I selfishly wanted things to return to normal. I wanted to finish all of this so we could be normal again. I didn't understand that normal was gone.
160 people died in that fire. My sister was just one of them. Her picture and her story filled the papers. People called and brought food. Relatives stifled laughs as they reminded themselves of the reason they were all together.
My cousin Kim came to stay. The two of us slept in Tammy's room. One morning, I don't remember how long after, a day, two days, we were lying in bed and the sun was filtering through the curtains. Kim and I talked and we giggled some. My mom stuck her head in the door and smiled, "What are you girls laughing about?" Maybe it was nice for her to stand outside the door and hear girl laughter, to imagine that life might go on. I felt guilty about being happy even for that minute.
I don't remember moping or crying as we passed Sunday and Memorial Day. Some friends who owned a dress shop opened the shop on Memorial Day so I could find something to wear to the funeral. As a 14-year-old tomboy, I owned no dresses. And the stores were closed on Memorial Day -- too weird to think about now.

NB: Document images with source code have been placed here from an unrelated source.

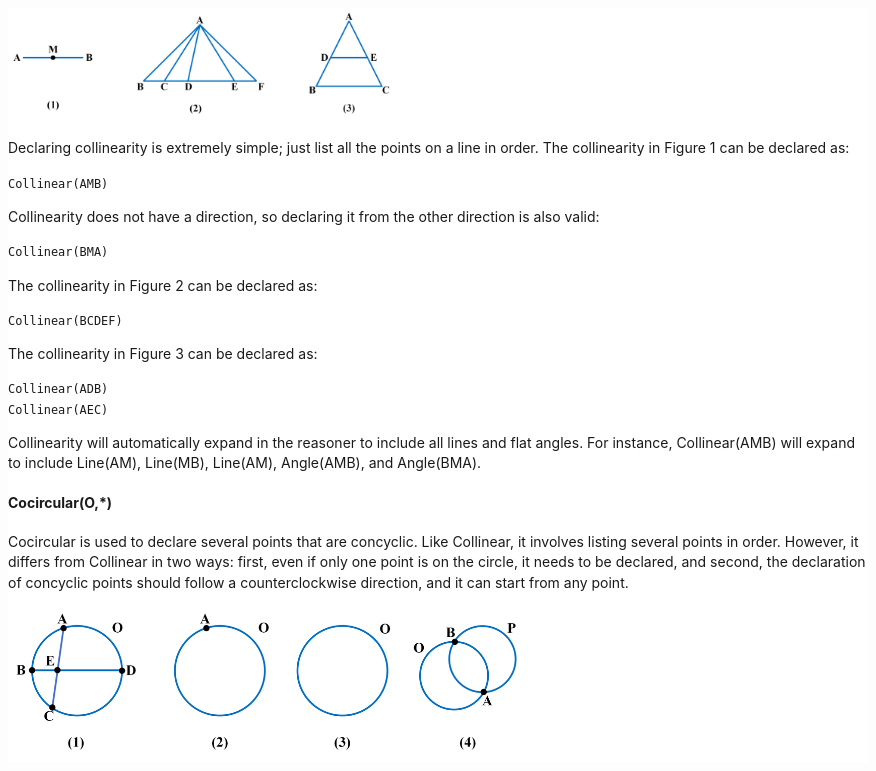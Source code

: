 <div>
    <img src="pic/Collinear.png" alt="Collinear" width="45%">
</div>

Declaring collinearity is extremely simple; just list all the points on a line in order. The collinearity in Figure 1
can be declared as:

    Collinear(AMB)

Collinearity does not have a direction, so declaring it from the other direction is also valid:

    Collinear(BMA)

The collinearity in Figure 2 can be declared as:

    Collinear(BCDEF)

The collinearity in Figure 3 can be declared as:

    Collinear(ADB)
    Collinear(AEC)

Collinearity will automatically expand in the reasoner to include all lines and flat angles. For instance,
Collinear(AMB) will expand to include Line(AM), Line(MB), Line(AM), Angle(AMB), and Angle(BMA).

#### Cocircular(O,*)

Cocircular is used to declare several points that are concyclic. Like Collinear, it involves listing several points in
order. However, it differs from Collinear in two ways: first, even if only one point is on the circle, it needs to be
declared, and second, the declaration of concyclic points should follow a counterclockwise direction, and it can start
from any point.

<div>
    <img src="pic/Cocircular.png" alt="Cocircular" width="60%">
</div>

We held the visitation and funeral at our church. I was okay through the visitation until it was time to leave. We couldn't just close the casket and leave Tammy there all alone. The idea was horrifying. I started to sob and didn't know if I would ever stop. I turned to my parents who were making their way methodically around the church checking the cards on all of the flower arrangements. They couldn't deal with my crying right then. They were too numb themselves.
I ended up sobbing into the chest of the minister, a tall man with a tailored suit that I covered with tears and snot. I couldn't stand the idea of leaving my sister there alone in the church. Maybe the fact that she had died was just hitting me.

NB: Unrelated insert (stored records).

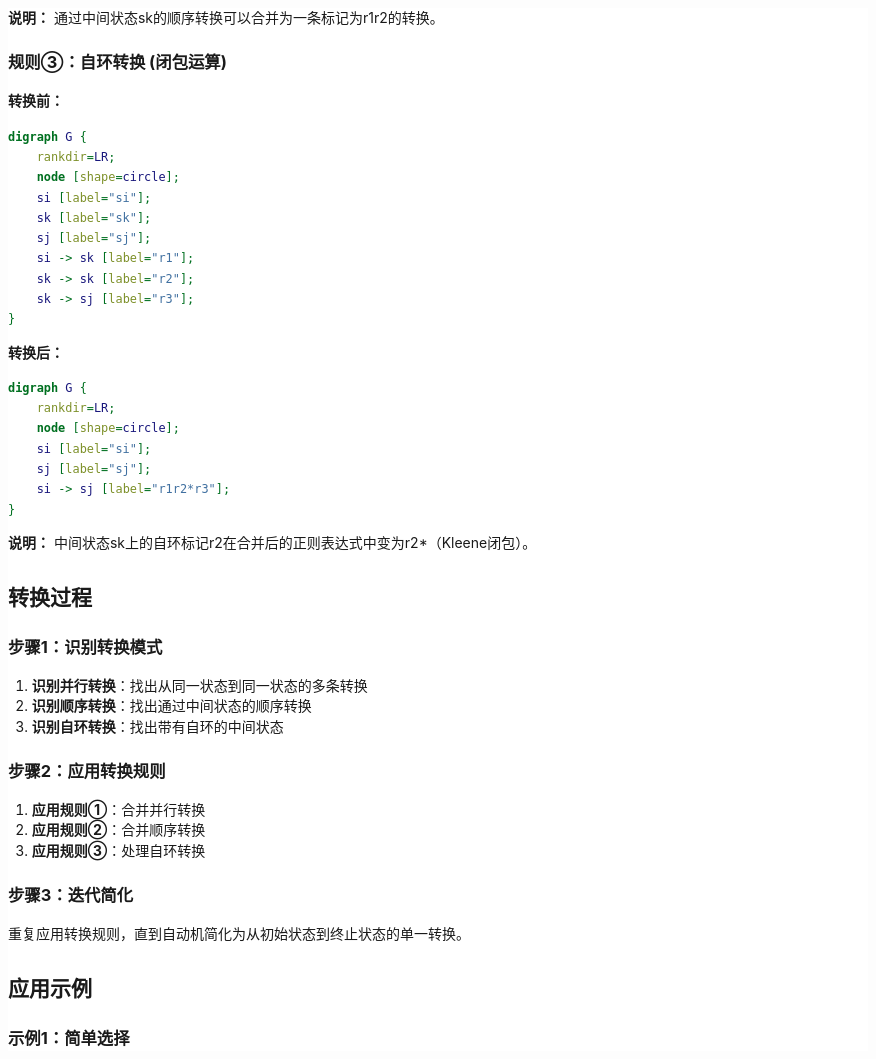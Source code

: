 **说明：** 通过中间状态sk的顺序转换可以合并为一条标记为r1r2的转换。

### 规则③：自环转换 (闭包运算)

**转换前：**
```dot
digraph G {
    rankdir=LR;
    node [shape=circle];
    si [label="si"];
    sk [label="sk"];
    sj [label="sj"];
    si -> sk [label="r1"];
    sk -> sk [label="r2"];
    sk -> sj [label="r3"];
}
```

**转换后：**
```dot
digraph G {
    rankdir=LR;
    node [shape=circle];
    si [label="si"];
    sj [label="sj"];
    si -> sj [label="r1r2*r3"];
}
```

**说明：** 中间状态sk上的自环标记r2在合并后的正则表达式中变为r2*（Kleene闭包）。

## 转换过程

### 步骤1：识别转换模式

1. **识别并行转换**：找出从同一状态到同一状态的多条转换
2. **识别顺序转换**：找出通过中间状态的顺序转换
3. **识别自环转换**：找出带有自环的中间状态

### 步骤2：应用转换规则

1. **应用规则①**：合并并行转换
2. **应用规则②**：合并顺序转换
3. **应用规则③**：处理自环转换

### 步骤3：迭代简化

重复应用转换规则，直到自动机简化为从初始状态到终止状态的单一转换。

## 应用示例

### 示例1：简单选择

The funeral was a blur. My cousin Kim sat with me. My brother's girlfriend squeezed into the pew next to us. We were crowded together in that pew like an overloaded life boat.
I don't remember the burial. I'm sure that I had to block it out because alone in the church was too much, alone in the ground would be unbearable.
After that, life was supposed to return to normal. I missed a few more days of school and was voted into student council -- sympathy vote.
We started the summer and I began a life of how everything would have been different if Tammy had been there. I busted through high school in three years and moved on to college, the one where Tammy had originally planned to go. Each step of my life, I wondered what she would have advised. College, boyfriends, career.
The magnitude of the loss came when I held my baby girl in my arms and thought "I have no idea how to be a mother. If Tammy were here, she'd be beside me offering helpful tips. She'd know how to do all of this."
But she wasn't there when I was married or had my three kids. She wasn't there for the fights or the falling in love. She's not here now as I watch my own daughter approach high school graduation.
Maybe because I now have an oldest daughter at the same place my sister was, maybe I'm standing in my mom's shoes and I can't imagine the devastation. Or maybe I just need to look at the life I've lived and realize that a gaping hole was torn in it that day in May 1977. It's a hole that I can never patch over as much as I try to stretch the material to reach the other side.